DATA EXTRACTS below:

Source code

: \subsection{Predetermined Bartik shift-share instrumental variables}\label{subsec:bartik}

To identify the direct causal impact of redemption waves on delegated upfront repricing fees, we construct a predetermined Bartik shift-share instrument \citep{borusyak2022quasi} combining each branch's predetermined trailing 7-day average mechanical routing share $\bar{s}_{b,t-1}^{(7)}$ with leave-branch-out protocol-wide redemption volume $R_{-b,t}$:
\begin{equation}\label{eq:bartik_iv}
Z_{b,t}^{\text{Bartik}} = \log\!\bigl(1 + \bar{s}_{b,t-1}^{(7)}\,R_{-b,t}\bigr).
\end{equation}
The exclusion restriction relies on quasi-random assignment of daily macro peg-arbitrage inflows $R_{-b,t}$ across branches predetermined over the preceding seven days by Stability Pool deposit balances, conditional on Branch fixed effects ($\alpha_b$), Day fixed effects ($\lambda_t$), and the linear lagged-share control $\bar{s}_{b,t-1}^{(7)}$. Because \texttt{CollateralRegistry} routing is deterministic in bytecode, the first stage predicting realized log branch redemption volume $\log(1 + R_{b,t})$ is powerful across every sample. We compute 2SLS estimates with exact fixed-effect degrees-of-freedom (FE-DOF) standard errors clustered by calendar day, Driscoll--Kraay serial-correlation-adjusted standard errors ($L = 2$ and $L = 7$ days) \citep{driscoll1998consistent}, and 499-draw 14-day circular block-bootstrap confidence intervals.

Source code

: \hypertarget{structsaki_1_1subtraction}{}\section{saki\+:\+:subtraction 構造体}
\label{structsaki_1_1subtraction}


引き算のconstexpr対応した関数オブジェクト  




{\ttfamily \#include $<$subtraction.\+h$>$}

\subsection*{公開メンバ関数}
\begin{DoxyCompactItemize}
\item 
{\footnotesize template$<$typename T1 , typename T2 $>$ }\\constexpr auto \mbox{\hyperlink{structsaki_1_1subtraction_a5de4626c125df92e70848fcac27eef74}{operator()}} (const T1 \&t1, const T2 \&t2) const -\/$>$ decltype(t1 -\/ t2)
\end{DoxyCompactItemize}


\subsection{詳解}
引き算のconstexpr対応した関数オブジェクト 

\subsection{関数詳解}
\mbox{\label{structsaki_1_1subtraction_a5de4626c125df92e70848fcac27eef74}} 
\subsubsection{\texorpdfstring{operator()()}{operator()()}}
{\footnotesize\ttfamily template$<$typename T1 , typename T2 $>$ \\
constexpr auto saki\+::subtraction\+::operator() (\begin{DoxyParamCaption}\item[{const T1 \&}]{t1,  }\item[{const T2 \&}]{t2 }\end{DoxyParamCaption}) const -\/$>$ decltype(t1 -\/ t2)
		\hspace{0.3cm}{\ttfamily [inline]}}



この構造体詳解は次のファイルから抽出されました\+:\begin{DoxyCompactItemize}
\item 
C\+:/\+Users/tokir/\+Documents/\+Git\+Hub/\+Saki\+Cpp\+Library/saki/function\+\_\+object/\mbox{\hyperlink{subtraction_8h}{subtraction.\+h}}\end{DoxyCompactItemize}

End of DATA EXTRACTS.

- _WORK INSTRUCTION_
Transcribe the data above exactly as it reads.

- _TASK ANSWER_
Source code

: \subsection{Predetermined Bartik shift-share instrumental variables}\label{subsec:bartik}

To identify the direct causal impact of redemption waves on delegated upfront repricing fees, we construct a predetermined Bartik shift-share instrument \citep{borusyak2022quasi} combining each branch's predetermined trailing 7-day average mechanical routing share $\bar{s}_{b,t-1}^{(7)}$ with leave-branch-out protocol-wide redemption volume $R_{-b,t}$:
\begin{equation}\label{eq:bartik_iv}
Z_{b,t}^{\text{Bartik}} = \log\!\bigl(1 + \bar{s}_{b,t-1}^{(7)}\,R_{-b,t}\bigr).
\end{equation}
The exclusion restriction relies on quasi-random assignment of daily macro peg-arbitrage inflows $R_{-b,t}$ across branches predetermined over the preceding seven days by Stability Pool deposit balances, conditional on Branch fixed effects ($\alpha_b$), Day fixed effects ($\lambda_t$), and the linear lagged-share control $\bar{s}_{b,t-1}^{(7)}$. Because \texttt{CollateralRegistry} routing is deterministic in bytecode, the first stage predicting realized log branch redemption volume $\log(1 + R_{b,t})$ is powerful across every sample. We compute 2SLS estimates with exact fixed-effect degrees-of-freedom (FE-DOF) standard errors clustered by calendar day, Driscoll--Kraay serial-correlation-adjusted standard errors ($L = 2$ and $L = 7$ days) \citep{driscoll1998consistent}, and 499-draw 14-day circular block-bootstrap confidence intervals.

Source code

: \hypertarget{structsaki_1_1subtraction}{}\section{saki\+:\+:subtraction 構造体}
\label{structsaki_1_1subtraction}


引き算のconstexpr対応した関数オブジェクト  




{\ttfamily \#include $<$subtraction.\+h$>$}

\subsection*{公開メンバ関数}
\begin{DoxyCompactItemize}
\item 
{\footnotesize template$<$typename T1 , typename T2 $>$ }\\constexpr auto \mbox{\hyperlink{structsaki_1_1subtraction_a5de4626c125df92e70848fcac27eef74}{operator()}} (const T1 \&t1, const T2 \&t2) const -\/$>$ decltype(t1 -\/ t2)
\end{DoxyCompactItemize}


\subsection{詳解}
引き算のconstexpr対応した関数オブジェクト 

\subsection{関数詳解}
\mbox{\label{structsaki_1_1subtraction_a5de4626c125df92e70848fcac27eef74}} 
\subsubsection{\texorpdfstring{operator()()}{operator()()}}
{\footnotesize\ttfamily template$<$typename T1 , typename T2 $>$ \\
constexpr auto saki\+::subtraction\+::operator() (\begin{DoxyParamCaption}\item[{const T1 \&}]{t1,  }\item[{const T2 \&}]{t2 }\end{DoxyParamCaption}) const -\/$>$ decltype(t1 -\/ t2)
		\hspace{0.3cm}{\ttfamily [inline]}}



この構造体詳解は次のファイルから抽出されました\+:\begin{DoxyCompactItemize}
\item 
C\+:/\+Users/tokir/\+Documents/\+Git\+Hub/\+Saki\+Cpp\+Library/saki/function\+\_\+object/\mbox{\hyperlink{subtraction_8h}{subtraction.\+h}}\end{DoxyCompactItemize}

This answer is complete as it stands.